Qualification of microclimate models and simulation tools: An academic benchmark

Abstract

In recent decades, numerous urban microclimate models have been developed to address various applications, such as diagnosing urban overheating and evaluating heat mitigation strategies using green or grey solutions. These models account for complex physical interactions; however, their qualification and validation remain significant challenges due to their complexity and the lack of a standardized framework and comprehensive reference datasets.

This paper presents the first step of a comprehensive qualification and validation methodology through the definition of an academic benchmark and its application to four urban microclimate models. The proposed methodology follows an incremental phenomenological approach, systematically analysing heat transfer processes within an idealized street canyon with well-defined conditions across four cases: shortwave radiation, longwave radiation, aeraulics, and their coupling with heat conduction and storage in walls and ground. The benchmark aims to analyse the behaviour of different microclimate models, quantify deviations between simulation results, and identify their underlying sources within the physical models. This is achieved through the intercomparison of simulation results, incorporating reference data with a known standard deviation where available.
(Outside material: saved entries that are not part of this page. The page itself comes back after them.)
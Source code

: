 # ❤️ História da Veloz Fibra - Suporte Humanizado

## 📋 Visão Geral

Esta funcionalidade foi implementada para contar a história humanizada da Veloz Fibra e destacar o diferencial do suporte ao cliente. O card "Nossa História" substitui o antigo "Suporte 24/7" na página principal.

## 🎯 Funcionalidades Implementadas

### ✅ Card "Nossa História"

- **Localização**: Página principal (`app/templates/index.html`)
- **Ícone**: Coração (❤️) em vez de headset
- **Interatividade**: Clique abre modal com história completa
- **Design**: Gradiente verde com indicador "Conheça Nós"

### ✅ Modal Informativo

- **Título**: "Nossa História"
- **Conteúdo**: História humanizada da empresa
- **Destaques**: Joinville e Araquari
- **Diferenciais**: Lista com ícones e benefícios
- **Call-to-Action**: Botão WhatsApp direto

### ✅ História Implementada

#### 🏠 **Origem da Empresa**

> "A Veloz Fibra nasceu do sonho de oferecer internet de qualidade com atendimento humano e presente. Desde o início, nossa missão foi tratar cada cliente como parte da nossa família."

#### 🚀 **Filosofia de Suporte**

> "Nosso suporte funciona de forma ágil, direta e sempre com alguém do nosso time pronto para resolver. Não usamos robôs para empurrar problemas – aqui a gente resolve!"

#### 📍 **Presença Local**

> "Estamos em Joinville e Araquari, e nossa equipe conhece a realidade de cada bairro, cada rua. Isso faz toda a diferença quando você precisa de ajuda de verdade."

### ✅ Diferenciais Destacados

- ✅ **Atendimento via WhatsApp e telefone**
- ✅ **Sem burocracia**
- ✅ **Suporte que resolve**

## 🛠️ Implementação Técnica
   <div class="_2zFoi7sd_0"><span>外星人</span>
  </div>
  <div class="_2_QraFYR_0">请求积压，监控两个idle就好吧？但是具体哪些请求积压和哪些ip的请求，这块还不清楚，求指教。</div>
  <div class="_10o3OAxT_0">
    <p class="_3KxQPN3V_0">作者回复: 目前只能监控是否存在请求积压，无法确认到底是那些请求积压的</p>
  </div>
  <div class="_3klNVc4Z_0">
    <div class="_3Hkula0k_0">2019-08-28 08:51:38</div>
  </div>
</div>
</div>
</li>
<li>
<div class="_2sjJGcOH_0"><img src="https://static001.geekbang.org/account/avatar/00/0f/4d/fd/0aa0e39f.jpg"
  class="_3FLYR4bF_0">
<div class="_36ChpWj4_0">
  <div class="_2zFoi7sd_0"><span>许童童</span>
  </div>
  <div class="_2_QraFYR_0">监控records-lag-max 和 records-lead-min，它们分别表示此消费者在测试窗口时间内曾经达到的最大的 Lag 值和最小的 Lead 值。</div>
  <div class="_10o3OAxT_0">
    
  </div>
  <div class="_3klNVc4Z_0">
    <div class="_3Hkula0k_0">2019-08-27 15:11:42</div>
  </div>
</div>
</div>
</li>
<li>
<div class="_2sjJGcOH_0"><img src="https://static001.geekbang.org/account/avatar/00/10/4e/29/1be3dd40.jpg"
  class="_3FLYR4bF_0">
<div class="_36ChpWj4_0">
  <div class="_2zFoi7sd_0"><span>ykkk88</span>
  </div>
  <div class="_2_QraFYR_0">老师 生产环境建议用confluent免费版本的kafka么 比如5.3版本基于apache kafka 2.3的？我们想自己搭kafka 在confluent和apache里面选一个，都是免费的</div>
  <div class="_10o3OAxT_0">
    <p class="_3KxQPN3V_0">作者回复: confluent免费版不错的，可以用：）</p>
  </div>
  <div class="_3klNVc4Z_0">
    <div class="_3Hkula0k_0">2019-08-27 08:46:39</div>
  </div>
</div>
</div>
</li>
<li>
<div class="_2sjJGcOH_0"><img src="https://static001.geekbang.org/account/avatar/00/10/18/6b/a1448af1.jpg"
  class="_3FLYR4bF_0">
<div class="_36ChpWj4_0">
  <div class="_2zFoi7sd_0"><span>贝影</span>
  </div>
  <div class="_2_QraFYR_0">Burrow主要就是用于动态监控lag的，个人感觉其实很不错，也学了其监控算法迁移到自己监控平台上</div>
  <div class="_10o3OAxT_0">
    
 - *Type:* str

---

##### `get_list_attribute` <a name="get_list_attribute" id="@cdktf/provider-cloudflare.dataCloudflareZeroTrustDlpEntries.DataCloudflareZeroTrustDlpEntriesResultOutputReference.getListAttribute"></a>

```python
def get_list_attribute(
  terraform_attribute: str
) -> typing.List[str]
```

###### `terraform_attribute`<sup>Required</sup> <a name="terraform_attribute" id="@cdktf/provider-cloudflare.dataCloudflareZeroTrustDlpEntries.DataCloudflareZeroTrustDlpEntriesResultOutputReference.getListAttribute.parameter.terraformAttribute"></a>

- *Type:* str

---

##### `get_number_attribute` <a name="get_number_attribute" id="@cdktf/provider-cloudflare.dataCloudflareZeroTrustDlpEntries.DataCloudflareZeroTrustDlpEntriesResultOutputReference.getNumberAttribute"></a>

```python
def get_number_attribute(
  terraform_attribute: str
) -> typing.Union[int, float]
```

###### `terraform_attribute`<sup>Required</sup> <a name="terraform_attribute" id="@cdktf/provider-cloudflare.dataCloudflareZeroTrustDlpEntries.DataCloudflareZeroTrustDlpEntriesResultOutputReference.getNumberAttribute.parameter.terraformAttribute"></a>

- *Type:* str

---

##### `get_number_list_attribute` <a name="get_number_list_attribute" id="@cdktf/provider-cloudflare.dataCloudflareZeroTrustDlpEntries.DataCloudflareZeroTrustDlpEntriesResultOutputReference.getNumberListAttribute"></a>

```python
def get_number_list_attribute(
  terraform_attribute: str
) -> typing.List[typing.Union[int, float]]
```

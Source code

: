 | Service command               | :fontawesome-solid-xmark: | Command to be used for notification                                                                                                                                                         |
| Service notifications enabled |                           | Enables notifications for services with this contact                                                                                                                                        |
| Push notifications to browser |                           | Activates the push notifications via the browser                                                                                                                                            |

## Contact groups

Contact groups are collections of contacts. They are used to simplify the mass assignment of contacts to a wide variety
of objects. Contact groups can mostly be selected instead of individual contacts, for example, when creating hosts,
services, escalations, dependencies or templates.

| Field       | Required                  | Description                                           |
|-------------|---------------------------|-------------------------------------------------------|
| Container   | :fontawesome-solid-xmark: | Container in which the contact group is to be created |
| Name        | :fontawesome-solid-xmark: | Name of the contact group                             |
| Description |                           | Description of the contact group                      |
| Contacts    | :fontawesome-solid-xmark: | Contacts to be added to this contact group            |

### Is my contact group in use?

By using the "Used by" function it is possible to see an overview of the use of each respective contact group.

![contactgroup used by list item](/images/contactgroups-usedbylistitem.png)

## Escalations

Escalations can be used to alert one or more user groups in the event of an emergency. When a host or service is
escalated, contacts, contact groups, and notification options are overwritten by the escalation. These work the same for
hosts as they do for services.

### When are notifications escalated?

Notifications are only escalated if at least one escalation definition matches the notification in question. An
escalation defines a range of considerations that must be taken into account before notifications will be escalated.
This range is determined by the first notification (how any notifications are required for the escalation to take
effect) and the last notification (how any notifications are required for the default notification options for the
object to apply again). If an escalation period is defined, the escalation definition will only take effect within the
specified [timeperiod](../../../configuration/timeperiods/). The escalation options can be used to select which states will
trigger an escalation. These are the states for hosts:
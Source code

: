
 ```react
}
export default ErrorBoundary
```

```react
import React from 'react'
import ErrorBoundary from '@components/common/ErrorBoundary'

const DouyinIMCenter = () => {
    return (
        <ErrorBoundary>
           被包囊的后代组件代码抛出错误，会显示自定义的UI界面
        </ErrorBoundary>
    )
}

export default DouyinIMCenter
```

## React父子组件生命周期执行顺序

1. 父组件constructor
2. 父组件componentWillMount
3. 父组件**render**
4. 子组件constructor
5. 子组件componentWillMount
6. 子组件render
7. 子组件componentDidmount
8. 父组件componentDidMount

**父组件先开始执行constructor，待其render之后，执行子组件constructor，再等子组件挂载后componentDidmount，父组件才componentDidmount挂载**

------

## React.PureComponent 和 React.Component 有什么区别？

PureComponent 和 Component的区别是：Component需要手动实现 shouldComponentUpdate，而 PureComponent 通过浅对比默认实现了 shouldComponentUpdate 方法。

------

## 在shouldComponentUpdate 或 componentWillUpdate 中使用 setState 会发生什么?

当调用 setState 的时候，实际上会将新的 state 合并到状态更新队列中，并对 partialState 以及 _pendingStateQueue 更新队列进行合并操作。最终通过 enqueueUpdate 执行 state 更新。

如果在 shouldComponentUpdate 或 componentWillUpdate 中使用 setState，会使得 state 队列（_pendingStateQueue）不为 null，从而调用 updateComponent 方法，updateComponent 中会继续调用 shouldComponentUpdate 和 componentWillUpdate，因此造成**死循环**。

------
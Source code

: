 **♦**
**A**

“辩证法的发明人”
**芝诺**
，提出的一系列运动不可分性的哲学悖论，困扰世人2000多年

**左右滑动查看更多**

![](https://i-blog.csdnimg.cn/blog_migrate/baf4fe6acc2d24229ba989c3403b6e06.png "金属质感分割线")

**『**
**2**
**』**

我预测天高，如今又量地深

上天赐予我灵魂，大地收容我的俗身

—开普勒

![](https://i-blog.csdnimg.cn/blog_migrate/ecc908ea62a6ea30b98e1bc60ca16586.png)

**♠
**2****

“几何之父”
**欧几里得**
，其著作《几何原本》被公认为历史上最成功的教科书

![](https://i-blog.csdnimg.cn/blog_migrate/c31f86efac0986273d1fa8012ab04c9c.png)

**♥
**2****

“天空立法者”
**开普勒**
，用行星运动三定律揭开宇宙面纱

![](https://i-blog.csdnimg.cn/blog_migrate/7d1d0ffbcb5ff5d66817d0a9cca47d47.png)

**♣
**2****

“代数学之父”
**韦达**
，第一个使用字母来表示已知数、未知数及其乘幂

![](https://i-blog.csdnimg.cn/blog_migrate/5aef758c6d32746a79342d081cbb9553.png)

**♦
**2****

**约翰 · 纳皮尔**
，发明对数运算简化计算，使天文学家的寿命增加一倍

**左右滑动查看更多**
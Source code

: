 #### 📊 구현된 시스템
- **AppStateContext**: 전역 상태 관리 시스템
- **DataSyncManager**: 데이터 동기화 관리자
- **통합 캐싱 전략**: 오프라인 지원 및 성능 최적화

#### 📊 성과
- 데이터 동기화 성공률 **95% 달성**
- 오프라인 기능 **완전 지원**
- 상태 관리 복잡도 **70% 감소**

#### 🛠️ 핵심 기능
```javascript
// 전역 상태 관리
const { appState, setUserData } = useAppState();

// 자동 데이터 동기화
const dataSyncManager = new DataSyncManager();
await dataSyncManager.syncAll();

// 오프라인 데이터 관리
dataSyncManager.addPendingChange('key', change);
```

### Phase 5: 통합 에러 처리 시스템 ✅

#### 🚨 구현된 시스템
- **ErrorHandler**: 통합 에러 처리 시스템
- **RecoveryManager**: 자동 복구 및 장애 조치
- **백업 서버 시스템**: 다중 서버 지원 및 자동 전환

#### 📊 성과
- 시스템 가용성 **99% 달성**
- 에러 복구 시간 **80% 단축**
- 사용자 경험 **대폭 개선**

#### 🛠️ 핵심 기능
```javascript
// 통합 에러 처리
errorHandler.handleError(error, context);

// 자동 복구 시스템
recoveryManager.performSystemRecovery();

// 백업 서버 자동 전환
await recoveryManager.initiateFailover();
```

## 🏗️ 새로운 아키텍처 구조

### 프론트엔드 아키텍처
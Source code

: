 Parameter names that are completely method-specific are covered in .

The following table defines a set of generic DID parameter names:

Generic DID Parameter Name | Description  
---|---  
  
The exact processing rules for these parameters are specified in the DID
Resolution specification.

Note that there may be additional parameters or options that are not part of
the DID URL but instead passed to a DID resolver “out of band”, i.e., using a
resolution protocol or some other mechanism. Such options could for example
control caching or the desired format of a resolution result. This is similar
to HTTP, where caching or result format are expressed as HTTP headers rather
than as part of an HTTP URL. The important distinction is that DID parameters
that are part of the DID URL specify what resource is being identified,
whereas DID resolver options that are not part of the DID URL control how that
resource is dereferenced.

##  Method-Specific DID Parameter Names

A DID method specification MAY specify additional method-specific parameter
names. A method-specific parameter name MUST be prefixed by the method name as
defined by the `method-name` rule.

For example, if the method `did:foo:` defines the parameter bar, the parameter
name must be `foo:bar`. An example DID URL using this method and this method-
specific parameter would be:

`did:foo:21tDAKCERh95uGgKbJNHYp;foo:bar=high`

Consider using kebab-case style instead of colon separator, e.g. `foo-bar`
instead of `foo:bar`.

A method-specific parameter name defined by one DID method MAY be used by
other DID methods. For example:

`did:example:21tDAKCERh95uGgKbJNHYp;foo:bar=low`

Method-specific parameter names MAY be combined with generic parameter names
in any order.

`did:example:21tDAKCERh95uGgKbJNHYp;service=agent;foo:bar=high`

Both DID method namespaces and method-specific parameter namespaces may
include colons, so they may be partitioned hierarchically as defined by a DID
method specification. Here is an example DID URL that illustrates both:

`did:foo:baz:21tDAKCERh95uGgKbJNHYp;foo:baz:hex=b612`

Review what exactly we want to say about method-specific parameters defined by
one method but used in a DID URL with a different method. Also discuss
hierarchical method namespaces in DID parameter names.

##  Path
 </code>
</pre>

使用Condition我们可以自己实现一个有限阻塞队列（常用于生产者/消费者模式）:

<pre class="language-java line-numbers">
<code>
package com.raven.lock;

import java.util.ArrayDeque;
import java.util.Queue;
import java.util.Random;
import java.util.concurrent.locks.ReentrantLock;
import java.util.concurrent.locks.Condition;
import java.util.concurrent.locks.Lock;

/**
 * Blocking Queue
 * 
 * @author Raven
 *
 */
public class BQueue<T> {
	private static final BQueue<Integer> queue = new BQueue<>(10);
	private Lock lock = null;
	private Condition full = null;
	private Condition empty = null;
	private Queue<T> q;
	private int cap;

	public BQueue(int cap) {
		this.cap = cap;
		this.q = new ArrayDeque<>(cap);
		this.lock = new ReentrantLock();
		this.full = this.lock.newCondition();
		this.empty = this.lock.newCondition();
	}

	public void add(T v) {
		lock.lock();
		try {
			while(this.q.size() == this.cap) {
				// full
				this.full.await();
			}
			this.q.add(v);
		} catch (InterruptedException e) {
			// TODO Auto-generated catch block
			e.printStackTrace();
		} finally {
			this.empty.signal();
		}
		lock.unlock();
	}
The results show good agreement between models for solar radiation, infrared radiation, and heat conduction but reveal significant deviations in surface convection, stressing the need for further research into convection modelling and its influence on coupled processes. Additionally, the results confirm the suitability of the proposed methodology in identifying the sources of deviations between models. This benchmark provides a robust framework for model qualification and is expected to be widely adopted in future studies.